§ REQUIREMENT
Write out the data below in full, unchanged, minus the images.

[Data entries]
*** Begin section ***

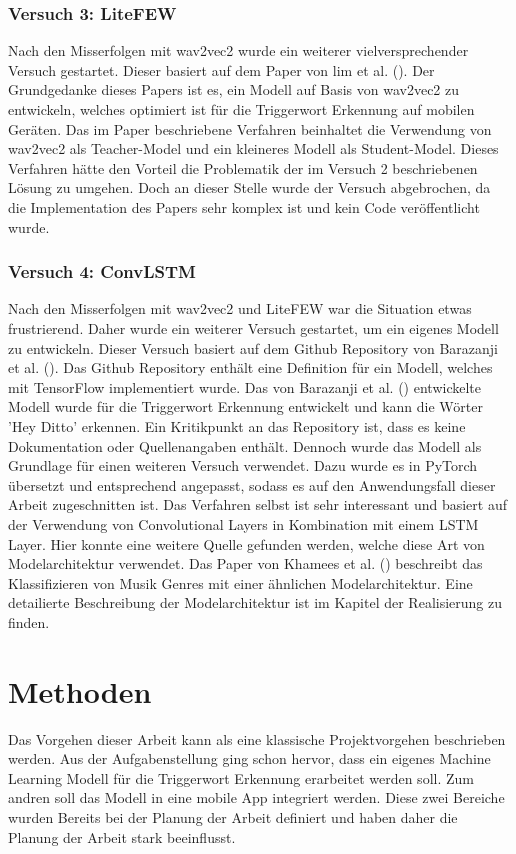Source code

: \documentclass[11pt,a4paper]{article}
\begin{document}
\subsubsection{Versuch 3: LiteFEW}
Nach den Misserfolgen mit wav2vec2 wurde ein weiterer vielversprechender Versuch gestartet. Dieser 
basiert auf dem Paper von lim et al. (\cite{lim2023lightweight}). Der Grundgedanke dieses Papers 
ist es, ein Modell auf Basis von wav2vec2 zu entwickeln, welches optimiert ist für die Triggerwort 
Erkennung auf mobilen Geräten. Das im Paper beschriebene Verfahren beinhaltet die Verwendung von 
wav2vec2 als Teacher-Model und ein kleineres Modell als Student-Model. Dieses Verfahren hätte 
den Vorteil die Problematik der im Versuch 2 beschriebenen Lösung zu umgehen. Doch an dieser Stelle 
wurde der Versuch abgebrochen, da die Implementation des Papers sehr komplex ist und kein Code 
veröffentlicht wurde.

\subsubsection{Versuch 4: ConvLSTM}
Nach den Misserfolgen mit wav2vec2 und LiteFEW war die Situation etwas frustrierend. Daher wurde 
ein weiterer Versuch gestartet, um ein eigenes Modell zu entwickeln. Dieser Versuch basiert auf 
dem Github Repository von Barazanji et al. (\cite{barazanji2023heyditto}). Das Github Repository 
enthält eine Definition für ein Modell, welches mit TensorFlow implementiert wurde. Das von 
Barazanji et al. (\cite{barazanji2023heyditto}) entwickelte Modell wurde für die Triggerwort 
Erkennung entwickelt und kann die Wörter 'Hey Ditto' erkennen. Ein Kritikpunkt an das Repository 
ist, dass es keine Dokumentation oder Quellenangaben enthält. Dennoch wurde das Modell als 
Grundlage für einen weiteren Versuch verwendet. Dazu wurde es in PyTorch übersetzt und 
entsprechend angepasst, sodass es auf den Anwendungsfall dieser Arbeit zugeschnitten ist. 
Das Verfahren selbst ist sehr interessant und basiert auf der Verwendung von Convolutional Layers 
in Kombination mit einem LSTM Layer. Hier konnte eine weitere Quelle gefunden werden, welche 
diese Art von Modelarchitektur verwendet. Das Paper von Khamees et al. 
(\cite{khamees2021classifying}) beschreibt das Klassifizieren von Musik Genres mit einer 
ähnlichen Modelarchitektur. Eine detailierte Beschreibung der Modelarchitektur ist im Kapitel der 
Realisierung zu finden.

\newpage \section{Methoden}
Das Vorgehen dieser Arbeit kann als eine klassische Projektvorgehen beschrieben werden. Aus der 
Aufgabenstellung ging schon hervor, dass ein eigenes Machine Learning Modell für die Triggerwort 
Erkennung erarbeitet werden soll. Zum andren soll das Modell in eine mobile App integriert werden.
Diese zwei Bereiche wurden Bereits bei der Planung der Arbeit definiert und haben daher die 
Planung der Arbeit stark beeinflusst.
\end{document}
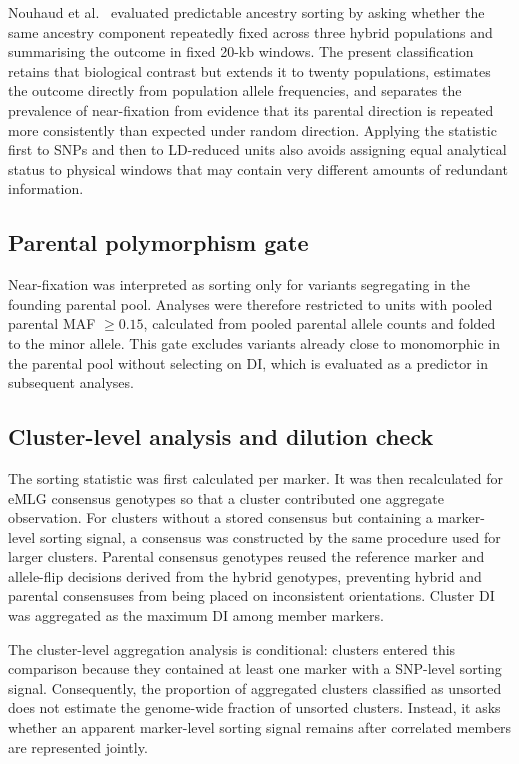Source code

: \documentclass[11pt]{article}
\begin{document}
Nouhaud et al.~\cite{nouhaud2022} evaluated predictable ancestry sorting by
asking whether the same ancestry component repeatedly fixed across three hybrid
populations and summarising the outcome in fixed 20-kb windows. The present
classification retains that biological contrast but extends it to twenty
populations, estimates the outcome directly from population allele frequencies,
and separates the prevalence of near-fixation from evidence that its parental
direction is repeated more consistently than expected under random direction.
Applying the statistic first to SNPs and then to LD-reduced units also avoids
assigning equal analytical status to physical windows that may contain very
different amounts of redundant information.

\subsection{Parental polymorphism gate}

Near-fixation was interpreted as sorting only for variants segregating in the
founding parental pool. Analyses were therefore restricted to units with pooled
parental MAF \(\geq0.15\), calculated from pooled parental allele counts and
folded to the minor allele. This gate excludes variants already close to
monomorphic in the parental pool without selecting on DI, which is evaluated as
a predictor in subsequent analyses.

\subsection{Cluster-level analysis and dilution check}

The sorting statistic was first calculated per marker. It was then recalculated
for eMLG consensus genotypes so that a cluster contributed one aggregate
observation. For clusters without a stored consensus but containing a
marker-level sorting signal, a consensus was constructed by the same procedure
used for larger clusters. Parental consensus genotypes reused the reference
marker and allele-flip decisions derived from the hybrid genotypes, preventing
hybrid and parental consensuses from being placed on inconsistent orientations.
Cluster DI was aggregated as the maximum DI among member markers.

The cluster-level aggregation analysis is conditional: clusters entered this
comparison because they contained at least one marker with a SNP-level sorting
signal. Consequently, the proportion of aggregated clusters classified as
unsorted does not estimate the genome-wide fraction of unsorted clusters.
Instead, it asks whether an apparent marker-level sorting signal remains after
correlated members are represented jointly.
\end{document}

*** End section ***

§ REPLY TO THE TASK
Source code

: \documentclass[11pt,a4paper]{article}
\begin{document}
\subsubsection{Versuch 3: LiteFEW}
Nach den Misserfolgen mit wav2vec2 wurde ein weiterer vielversprechender Versuch gestartet. Dieser 
basiert auf dem Paper von lim et al. (\cite{lim2023lightweight}). Der Grundgedanke dieses Papers 
ist es, ein Modell auf Basis von wav2vec2 zu entwickeln, welches optimiert ist für die Triggerwort 
Erkennung auf mobilen Geräten. Das im Paper beschriebene Verfahren beinhaltet die Verwendung von 
wav2vec2 als Teacher-Model und ein kleineres Modell als Student-Model. Dieses Verfahren hätte 
den Vorteil die Problematik der im Versuch 2 beschriebenen Lösung zu umgehen. Doch an dieser Stelle 
wurde der Versuch abgebrochen, da die Implementation des Papers sehr komplex ist und kein Code 
veröffentlicht wurde.

\subsubsection{Versuch 4: ConvLSTM}
Nach den Misserfolgen mit wav2vec2 und LiteFEW war die Situation etwas frustrierend. Daher wurde 
ein weiterer Versuch gestartet, um ein eigenes Modell zu entwickeln. Dieser Versuch basiert auf 
dem Github Repository von Barazanji et al. (\cite{barazanji2023heyditto}). Das Github Repository 
enthält eine Definition für ein Modell, welches mit TensorFlow implementiert wurde. Das von 
Barazanji et al. (\cite{barazanji2023heyditto}) entwickelte Modell wurde für die Triggerwort 
Erkennung entwickelt und kann die Wörter 'Hey Ditto' erkennen. Ein Kritikpunkt an das Repository 
ist, dass es keine Dokumentation oder Quellenangaben enthält. Dennoch wurde das Modell als 
Grundlage für einen weiteren Versuch verwendet. Dazu wurde es in PyTorch übersetzt und 
entsprechend angepasst, sodass es auf den Anwendungsfall dieser Arbeit zugeschnitten ist. 
Das Verfahren selbst ist sehr interessant und basiert auf der Verwendung von Convolutional Layers 
in Kombination mit einem LSTM Layer. Hier konnte eine weitere Quelle gefunden werden, welche 
diese Art von Modelarchitektur verwendet. Das Paper von Khamees et al. 
(\cite{khamees2021classifying}) beschreibt das Klassifizieren von Musik Genres mit einer 
ähnlichen Modelarchitektur. Eine detailierte Beschreibung der Modelarchitektur ist im Kapitel der 
Realisierung zu finden.

\newpage \section{Methoden}
Das Vorgehen dieser Arbeit kann als eine klassische Projektvorgehen beschrieben werden. Aus der 
Aufgabenstellung ging schon hervor, dass ein eigenes Machine Learning Modell für die Triggerwort 
Erkennung erarbeitet werden soll. Zum andren soll das Modell in eine mobile App integriert werden.
Diese zwei Bereiche wurden Bereits bei der Planung der Arbeit definiert und haben daher die 
Planung der Arbeit stark beeinflusst.
\end{document}
Source code

: \documentclass[11pt]{article}
\begin{document}
Nouhaud et al.~\cite{nouhaud2022} evaluated predictable ancestry sorting by
asking whether the same ancestry component repeatedly fixed across three hybrid
populations and summarising the outcome in fixed 20-kb windows. The present
classification retains that biological contrast but extends it to twenty
populations, estimates the outcome directly from population allele frequencies,
and separates the prevalence of near-fixation from evidence that its parental
direction is repeated more consistently than expected under random direction.
Applying the statistic first to SNPs and then to LD-reduced units also avoids
assigning equal analytical status to physical windows that may contain very
different amounts of redundant information.

\subsection{Parental polymorphism gate}

Near-fixation was interpreted as sorting only for variants segregating in the
founding parental pool. Analyses were therefore restricted to units with pooled
parental MAF \(\geq0.15\), calculated from pooled parental allele counts and
folded to the minor allele. This gate excludes variants already close to
monomorphic in the parental pool without selecting on DI, which is evaluated as
a predictor in subsequent analyses.

\subsection{Cluster-level analysis and dilution check}

The sorting statistic was first calculated per marker. It was then recalculated
for eMLG consensus genotypes so that a cluster contributed one aggregate
observation. For clusters without a stored consensus but containing a
marker-level sorting signal, a consensus was constructed by the same procedure
used for larger clusters. Parental consensus genotypes reused the reference
marker and allele-flip decisions derived from the hybrid genotypes, preventing
hybrid and parental consensuses from being placed on inconsistent orientations.
Cluster DI was aggregated as the maximum DI among member markers.

The cluster-level aggregation analysis is conditional: clusters entered this
comparison because they contained at least one marker with a SNP-level sorting
signal. Consequently, the proportion of aggregated clusters classified as
unsorted does not estimate the genome-wide fraction of unsorted clusters.
Instead, it asks whether an apparent marker-level sorting signal remains after
correlated members are represented jointly.
\end{document}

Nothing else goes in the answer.